Dereck Lively: 2023 NBA Draft Scouting Report
After a rough start to his freshman season, Lively became one of the most important defenders in all of college basketball down the stretch. Can that carry over to the NBA?
After the conclusion of the first round of the NBA Playoffs, I sat down and penned a somewhat-rambling treatise on the value of rim-bound big men in today’s NBA. The link to that piece is below, and grapples with the challenges that come from playing a 5-man who cannot provide offensive impact for his team away from the basket.
The idea isn’t new, just getting played out in real-time during the NBA Playoffs. Versatility is a buzz word, and many of these screen-and-roll big men don’t provide any versatility on the offensive end.
When determining value, the matrix I tend to rely on discusses the intersection of versatility and impact. The most impactful big men end up in the top right quadrant, where they’re both versatile and impactful. That versatility comes in their role on offense, where they play on the floor, and how many different schemes they can unlock on defense.
Those guys aren’t necessarily easy to spot — they’re really rare and often take time to develop at the next level. But they’re not very controversial in terms of roster construction.
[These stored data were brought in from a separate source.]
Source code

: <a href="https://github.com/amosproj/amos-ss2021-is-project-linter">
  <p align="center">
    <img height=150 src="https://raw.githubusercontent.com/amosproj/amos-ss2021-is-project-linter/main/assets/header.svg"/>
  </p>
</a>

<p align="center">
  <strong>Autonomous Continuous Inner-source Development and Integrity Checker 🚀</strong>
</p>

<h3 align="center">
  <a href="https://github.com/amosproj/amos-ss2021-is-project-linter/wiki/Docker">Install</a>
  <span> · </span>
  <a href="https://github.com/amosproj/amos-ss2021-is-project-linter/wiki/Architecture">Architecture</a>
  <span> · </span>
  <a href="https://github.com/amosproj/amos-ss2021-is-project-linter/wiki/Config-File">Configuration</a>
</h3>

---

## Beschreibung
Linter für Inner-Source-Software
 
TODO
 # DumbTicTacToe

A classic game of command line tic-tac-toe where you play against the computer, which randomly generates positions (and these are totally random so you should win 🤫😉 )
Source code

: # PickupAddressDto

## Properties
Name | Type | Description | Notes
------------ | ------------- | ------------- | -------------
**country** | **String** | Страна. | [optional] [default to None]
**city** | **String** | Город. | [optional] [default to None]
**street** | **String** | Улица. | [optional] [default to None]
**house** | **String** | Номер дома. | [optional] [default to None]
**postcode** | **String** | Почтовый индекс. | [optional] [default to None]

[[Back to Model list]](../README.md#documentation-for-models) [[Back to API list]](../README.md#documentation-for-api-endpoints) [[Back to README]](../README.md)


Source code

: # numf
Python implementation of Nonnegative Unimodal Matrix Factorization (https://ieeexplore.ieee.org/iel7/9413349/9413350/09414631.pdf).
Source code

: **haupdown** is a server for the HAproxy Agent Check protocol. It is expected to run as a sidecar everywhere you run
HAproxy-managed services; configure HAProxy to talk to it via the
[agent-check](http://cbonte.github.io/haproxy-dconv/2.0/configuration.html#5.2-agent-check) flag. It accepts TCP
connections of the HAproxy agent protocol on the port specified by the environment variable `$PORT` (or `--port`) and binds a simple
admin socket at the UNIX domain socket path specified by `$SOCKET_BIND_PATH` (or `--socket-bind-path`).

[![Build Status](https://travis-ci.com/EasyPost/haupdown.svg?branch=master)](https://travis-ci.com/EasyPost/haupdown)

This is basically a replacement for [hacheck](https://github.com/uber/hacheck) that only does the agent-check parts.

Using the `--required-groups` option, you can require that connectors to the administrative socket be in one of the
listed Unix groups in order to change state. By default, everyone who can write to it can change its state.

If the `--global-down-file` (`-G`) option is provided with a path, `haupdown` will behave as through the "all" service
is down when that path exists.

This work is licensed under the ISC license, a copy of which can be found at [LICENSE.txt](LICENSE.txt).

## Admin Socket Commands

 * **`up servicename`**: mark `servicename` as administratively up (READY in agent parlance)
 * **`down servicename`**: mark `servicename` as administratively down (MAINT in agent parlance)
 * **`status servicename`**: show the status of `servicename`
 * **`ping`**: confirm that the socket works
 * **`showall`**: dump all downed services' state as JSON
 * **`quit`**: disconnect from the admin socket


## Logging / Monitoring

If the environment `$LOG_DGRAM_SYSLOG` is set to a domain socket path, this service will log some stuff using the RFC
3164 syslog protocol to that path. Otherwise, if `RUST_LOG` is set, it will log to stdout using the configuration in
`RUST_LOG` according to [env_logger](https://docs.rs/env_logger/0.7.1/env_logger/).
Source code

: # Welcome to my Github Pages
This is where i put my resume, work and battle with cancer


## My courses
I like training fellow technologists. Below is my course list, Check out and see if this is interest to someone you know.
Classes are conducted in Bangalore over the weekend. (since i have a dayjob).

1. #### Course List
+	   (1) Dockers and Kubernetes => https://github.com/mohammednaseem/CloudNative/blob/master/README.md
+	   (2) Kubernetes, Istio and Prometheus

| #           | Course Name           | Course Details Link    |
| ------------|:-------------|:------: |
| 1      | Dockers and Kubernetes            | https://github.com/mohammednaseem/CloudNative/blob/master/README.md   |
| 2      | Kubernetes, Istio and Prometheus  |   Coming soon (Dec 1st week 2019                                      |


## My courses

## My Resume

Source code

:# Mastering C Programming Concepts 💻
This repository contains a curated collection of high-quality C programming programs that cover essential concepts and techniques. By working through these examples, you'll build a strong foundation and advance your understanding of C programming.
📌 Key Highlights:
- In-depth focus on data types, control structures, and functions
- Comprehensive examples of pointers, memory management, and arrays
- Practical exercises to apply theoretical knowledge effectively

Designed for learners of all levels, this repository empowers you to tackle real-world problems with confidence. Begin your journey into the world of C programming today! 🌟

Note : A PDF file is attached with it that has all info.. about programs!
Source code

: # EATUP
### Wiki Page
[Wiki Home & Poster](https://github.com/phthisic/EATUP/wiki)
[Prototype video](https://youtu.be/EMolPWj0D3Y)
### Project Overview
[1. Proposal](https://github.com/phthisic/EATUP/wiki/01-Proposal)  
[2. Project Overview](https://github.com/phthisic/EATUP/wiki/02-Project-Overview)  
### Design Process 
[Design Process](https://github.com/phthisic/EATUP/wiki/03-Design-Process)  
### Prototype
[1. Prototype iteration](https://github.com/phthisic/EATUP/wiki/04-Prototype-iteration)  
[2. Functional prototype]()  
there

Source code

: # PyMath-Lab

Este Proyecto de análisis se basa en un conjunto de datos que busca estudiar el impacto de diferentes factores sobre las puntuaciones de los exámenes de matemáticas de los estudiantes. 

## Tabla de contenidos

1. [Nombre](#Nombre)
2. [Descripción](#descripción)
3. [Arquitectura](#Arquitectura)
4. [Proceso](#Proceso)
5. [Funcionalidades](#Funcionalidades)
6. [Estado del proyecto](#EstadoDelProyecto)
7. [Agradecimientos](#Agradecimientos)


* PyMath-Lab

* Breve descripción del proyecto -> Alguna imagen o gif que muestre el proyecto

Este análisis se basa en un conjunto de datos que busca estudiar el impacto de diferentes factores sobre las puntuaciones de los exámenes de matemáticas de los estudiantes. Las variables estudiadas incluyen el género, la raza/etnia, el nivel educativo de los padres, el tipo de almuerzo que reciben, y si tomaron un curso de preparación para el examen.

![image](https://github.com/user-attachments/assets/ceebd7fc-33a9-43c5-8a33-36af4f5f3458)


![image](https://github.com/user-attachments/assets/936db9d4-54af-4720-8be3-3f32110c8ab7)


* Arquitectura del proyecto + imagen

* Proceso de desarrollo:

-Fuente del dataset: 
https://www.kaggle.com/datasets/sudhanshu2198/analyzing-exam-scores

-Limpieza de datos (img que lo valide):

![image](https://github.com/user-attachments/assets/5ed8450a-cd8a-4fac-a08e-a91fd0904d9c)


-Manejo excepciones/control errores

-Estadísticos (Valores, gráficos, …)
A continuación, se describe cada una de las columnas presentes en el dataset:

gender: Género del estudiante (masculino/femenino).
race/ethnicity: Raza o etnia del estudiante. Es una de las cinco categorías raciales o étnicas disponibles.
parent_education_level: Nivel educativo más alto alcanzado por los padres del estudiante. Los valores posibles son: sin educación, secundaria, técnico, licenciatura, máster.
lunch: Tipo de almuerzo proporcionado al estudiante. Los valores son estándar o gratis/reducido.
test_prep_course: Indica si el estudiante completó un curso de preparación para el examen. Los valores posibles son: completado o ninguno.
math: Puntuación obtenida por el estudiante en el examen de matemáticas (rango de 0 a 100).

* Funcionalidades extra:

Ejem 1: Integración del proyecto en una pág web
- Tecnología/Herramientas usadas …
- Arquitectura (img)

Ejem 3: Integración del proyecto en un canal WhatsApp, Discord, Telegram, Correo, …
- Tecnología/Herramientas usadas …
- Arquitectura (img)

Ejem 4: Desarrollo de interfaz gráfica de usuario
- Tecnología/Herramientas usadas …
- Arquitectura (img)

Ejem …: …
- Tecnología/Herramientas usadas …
I’m thinking of guys like Anthony Davis and Pascal Siakam here, who can play either the 4 or the 5 at an All-Star level and fit in different types of defensive schemes.
The real debate comes in on the top left or bottom right quadrants. What is better: a big man who can have a positive impact in one specific way, or a versatile piece who really blends in and isn’t incredibly good at one thing?
I first saw Dereck Lively play in January of 2020 when I made a recruiting visit to see a practice at Westtown School. I was recruiting a teammate of Lively’s and knew I’d be in for a thrilling practice. Lively, a sophomore, caught my eye with his fluid movements and insane burst. Two years later, he was positioned as the top player in the entire high school recruiting class.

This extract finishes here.